(Québec) Les neuf juges de la Cour suprême seront de passage cette semaine à Québec dans une rarissime sortie hors de la capitale fédérale, où ils entendront notamment une cause sur le droit des Québécois de cultiver du cannabis à la maison.

C’est seulement la deuxième fois depuis sa création en 1875 que le plus haut tribunal au pays siège à l’extérieur d’Ottawa, après un passage en 2019 à Winnipeg.

« À Winnipeg, vers 6 h 30 le matin, il y avait une file de personnes pour entrer dans le palais, pour voir comment ça se passe, une audition devant la Cour suprême », se souvient en entrevue le juge en chef du Canada, Richard Wagner.

« Je me rends compte que les gens ont soif d’information sur la justice », ajoute le juge en chef, rencontré à l’Université Laval.

La Cour va entendre deux causes ouvertes au public au palais de justice de Québec. La première aura lieu mercredi. Il s’agit de Sa Majesté le Roi c. Pascal Breault.

La Cour suprême devra décider si les policiers doivent absolument avoir entre les mains un appareil de détection approuvé quand ils ordonnent à quelqu’un de fournir un échantillon d’haleine.

Puis jeudi, la Cour va se pencher sur une question constitutionnelle : le Québec peut-il interdire aux Québécois de cultiver du cannabis chez eux ?

Rappelons que le gouvernement fédéral avait permis en 2018 la culture à domicile de quatre plants. Le gouvernement de François Legault avait immédiatement adopté une ligne plus restrictive, tout comme le Manitoba, en interdisant de faire pousser des plants de pot chez soi.

Le plaignant, Janick Murray-Hall, a d’abord gagné en Cour supérieure. Le tribunal a conclu que l’interdiction du Québec empiétait « de façon importante sur la compétence fédérale en matière criminelle ». Puis la Cour d’appel avait ensuite donné raison à Québec.
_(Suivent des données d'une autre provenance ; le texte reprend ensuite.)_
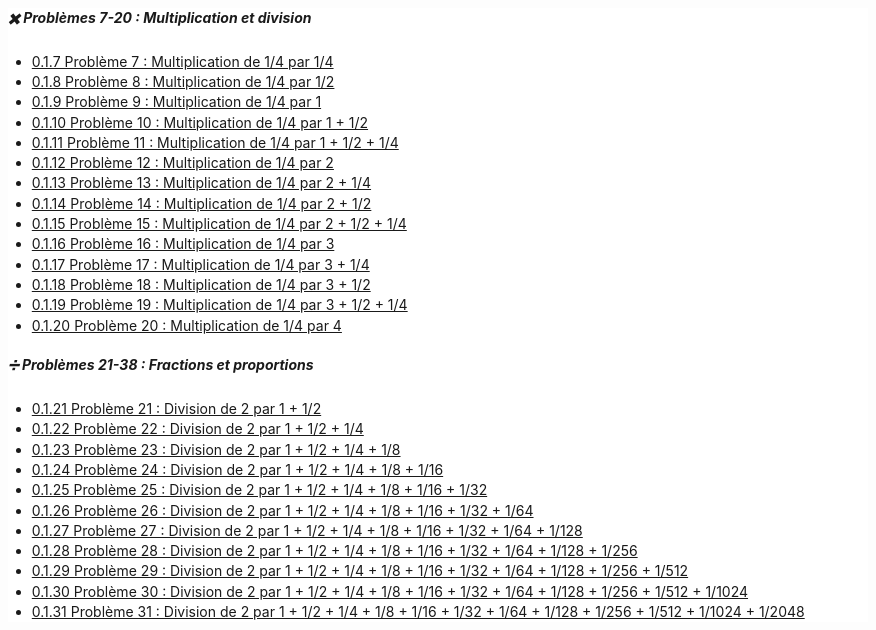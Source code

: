 ##### ✖️ **Problèmes 7-20 : Multiplication et division**
- [0.1.7 Problème 7 : Multiplication de 1/4 par 1/4](00_Mathematiques_Egyptiennes/0.1.7_Probleme_7_Multiplication_Quart_Quart.md)
- [0.1.8 Problème 8 : Multiplication de 1/4 par 1/2](00_Mathematiques_Egyptiennes/0.1.8_Probleme_8_Multiplication_Quart_Demi.md)
- [0.1.9 Problème 9 : Multiplication de 1/4 par 1](00_Mathematiques_Egyptiennes/0.1.9_Probleme_9_Multiplication_Quart_Un.md)
- [0.1.10 Problème 10 : Multiplication de 1/4 par 1 + 1/2](00_Mathematiques_Egyptiennes/0.1.10_Probleme_10_Multiplication_Quart_Un_Demi.md)
- [0.1.11 Problème 11 : Multiplication de 1/4 par 1 + 1/2 + 1/4](00_Mathematiques_Egyptiennes/0.1.11_Probleme_11_Multiplication_Quart_Un_Demi_Quart.md)
- [0.1.12 Problème 12 : Multiplication de 1/4 par 2](00_Mathematiques_Egyptiennes/0.1.12_Probleme_12_Multiplication_Quart_Deux.md)
- [0.1.13 Problème 13 : Multiplication de 1/4 par 2 + 1/4](00_Mathematiques_Egyptiennes/0.1.13_Probleme_13_Multiplication_Quart_Deux_Quart.md)
- [0.1.14 Problème 14 : Multiplication de 1/4 par 2 + 1/2](00_Mathematiques_Egyptiennes/0.1.14_Probleme_14_Multiplication_Quart_Deux_Demi.md)
- [0.1.15 Problème 15 : Multiplication de 1/4 par 2 + 1/2 + 1/4](00_Mathematiques_Egyptiennes/0.1.15_Probleme_15_Multiplication_Quart_Deux_Demi_Quart.md)
- [0.1.16 Problème 16 : Multiplication de 1/4 par 3](00_Mathematiques_Egyptiennes/0.1.16_Probleme_16_Multiplication_Quart_Trois.md)
- [0.1.17 Problème 17 : Multiplication de 1/4 par 3 + 1/4](00_Mathematiques_Egyptiennes/0.1.17_Probleme_17_Multiplication_Quart_Trois_Quart.md)
- [0.1.18 Problème 18 : Multiplication de 1/4 par 3 + 1/2](00_Mathematiques_Egyptiennes/0.1.18_Probleme_18_Multiplication_Quart_Trois_Demi.md)
- [0.1.19 Problème 19 : Multiplication de 1/4 par 3 + 1/2 + 1/4](00_Mathematiques_Egyptiennes/0.1.19_Probleme_19_Multiplication_Quart_Trois_Demi_Quart.md)
- [0.1.20 Problème 20 : Multiplication de 1/4 par 4](00_Mathematiques_Egyptiennes/0.1.20_Probleme_20_Multiplication_Quart_Quatre.md)

##### ➗ **Problèmes 21-38 : Fractions et proportions**
- [0.1.21 Problème 21 : Division de 2 par 1 + 1/2](00_Mathematiques_Egyptiennes/0.1.21_Probleme_21_Division_Deux_Un_Demi.md)
- [0.1.22 Problème 22 : Division de 2 par 1 + 1/2 + 1/4](00_Mathematiques_Egyptiennes/0.1.22_Probleme_22_Division_Deux_Un_Demi_Quart.md)
- [0.1.23 Problème 23 : Division de 2 par 1 + 1/2 + 1/4 + 1/8](00_Mathematiques_Egyptiennes/0.1.23_Probleme_23_Division_Deux_Un_Demi_Quart_Huitieme.md)
- [0.1.24 Problème 24 : Division de 2 par 1 + 1/2 + 1/4 + 1/8 + 1/16](00_Mathematiques_Egyptiennes/0.1.24_Probleme_24_Division_Deux_Un_Demi_Quart_Huitieme_Seizieme.md)
- [0.1.25 Problème 25 : Division de 2 par 1 + 1/2 + 1/4 + 1/8 + 1/16 + 1/32](00_Mathematiques_Egyptiennes/0.1.25_Probleme_25_Division_Deux_Un_Demi_Quart_Huitieme_Seizieme_Trente_Deuxieme.md)
- [0.1.26 Problème 26 : Division de 2 par 1 + 1/2 + 1/4 + 1/8 + 1/16 + 1/32 + 1/64](00_Mathematiques_Egyptiennes/0.1.26_Probleme_26_Division_Deux_Un_Demi_Quart_Huitieme_Seizieme_Trente_Deuxieme_Soixante_Quatre.md)
- [0.1.27 Problème 27 : Division de 2 par 1 + 1/2 + 1/4 + 1/8 + 1/16 + 1/32 + 1/64 + 1/128](00_Mathematiques_Egyptiennes/0.1.27_Probleme_27_Division_Deux_Un_Demi_Quart_Huitieme_Seizieme_Trente_Deuxieme_Soixante_Quatre_Cent_Vingt_Huit.md)
- [0.1.28 Problème 28 : Division de 2 par 1 + 1/2 + 1/4 + 1/8 + 1/16 + 1/32 + 1/64 + 1/128 + 1/256](00_Mathematiques_Egyptiennes/0.1.28_Probleme_28_Division_Deux_Un_Demi_Quart_Huitieme_Seizieme_Trente_Deuxieme_Soixante_Quatre_Cent_Vingt_Huit_Deux_Cent_Cinquante_Six.md)
- [0.1.29 Problème 29 : Division de 2 par 1 + 1/2 + 1/4 + 1/8 + 1/16 + 1/32 + 1/64 + 1/128 + 1/256 + 1/512](00_Mathematiques_Egyptiennes/0.1.29_Probleme_29_Division_Deux_Un_Demi_Quart_Huitieme_Seizieme_Trente_Deuxieme_Soixante_Quatre_Cent_Vingt_Huit_Deux_Cent_Cinquante_Six_Cinq_Cent_Douze.md)
- [0.1.30 Problème 30 : Division de 2 par 1 + 1/2 + 1/4 + 1/8 + 1/16 + 1/32 + 1/64 + 1/128 + 1/256 + 1/512 + 1/1024](00_Mathematiques_Egyptiennes/0.1.30_Probleme_30_Division_Deux_Un_Demi_Quart_Huitieme_Seizieme_Trente_Deuxieme_Soixante_Quatre_Cent_Vingt_Huit_Deux_Cent_Cinquante_Six_Cinq_Cent_Douze_Mille_Vingt_Quatre.md)
- [0.1.31 Problème 31 : Division de 2 par 1 + 1/2 + 1/4 + 1/8 + 1/16 + 1/32 + 1/64 + 1/128 + 1/256 + 1/512 + 1/1024 + 1/2048](00_Mathematiques_Egyptiennes/0.1.31_Probleme_31_Division_Deux_Un_Demi_Quart_Huitieme_Seizieme_Trente_Deuxieme_Soixante_Quatre_Cent_Vingt_Huit_Deux_Cent_Cinquante_Six_Cinq_Cent_Douze_Mille_Vingt_Quatre_Deux_Mille_Quarante_Huit.md)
« Ça peut paraître des dossiers terre-à-terre, mais ils ont des impacts immédiats sur les droits et libertés des citoyens, indique Richard Wagner. La priorité était de trouver des dossiers du Québec. Et il y avait ceux-là, deux dossiers d’intérêt, un en matière constitutionnelle et un en matière criminelle. »

Le « signal d’alarme » de Jordan

Le passage de la Cour suprême à Québec s’inscrit dans une campagne plus large lancée par le juge en chef pour « faire connaître la Cour au public ».

Il y a ces sorties hors d’Ottawa, mais aussi la conférence de presse annuelle que donne le juge en chef. Le tribunal a aussi mis en place « la cause en bref », un résumé clair des causes qu’elle entend, offert sur son site internet.

« On résume en langage clair l’impact d’une décision sur les citoyens, leur famille, leurs amis, de sorte que même les gens sans bagage juridique puissent comprendre nos décisions », indique Richard Wagner.

Le juge en chef s’inquiète comme d’autres des délais dans le système judiciaire et notamment des impacts de la pénurie de main-d’œuvre.

« Le système de justice, au Québec, au Canada et même ailleurs, n’a jamais été financé comme il aurait dû l’être, dit-il. Les élus mettent les investissements dans la santé et l’éducation, et c’est correct. Mais le système de justice a toujours été un peu le parent pauvre. »

« Pendant des années, il n’y a pas eu de ressources pour de nouvelles infrastructures pour les palais de justice, pas eu de nominations de juges additionnels, les employés sont sous-payés, les greffiers, les assistants juridiques… »

Mais il estime que l’arrêt Jordan en 2016 a eu l’effet d’un « signal d’alarme ». « Les gouvernements ont commencé à investir plus et c’est pour ça que je suis optimiste. Les gens commencent à réaliser que le système de justice est fondamental pour la démocratie. »

Une semaine à Québec

Lundi 12 septembre : Le juge en chef tiendra une conférence de presse au palais de justice de Québec en matinée. En après-midi, les neuf juges se rendront dans neuf écoles secondaires différentes pour rencontrer des jeunes.

Mercredi : L’instruction de l’affaire Sa Majesté la Reine c. Pascal Breault aura lieu dès le matin. Puis, dès 15 h, un évènement public au Musée de la civilisation réunira les neuf juges de la Cour suprême et la juge en chef du Québec, Manon Savard.

Jeudi : Instruction de l’affaire Janick Murray-Hall c. Procureur général du Québec.

Vendredi : Les juges de la Cour suprême rencontreront des étudiants de l’Université Laval.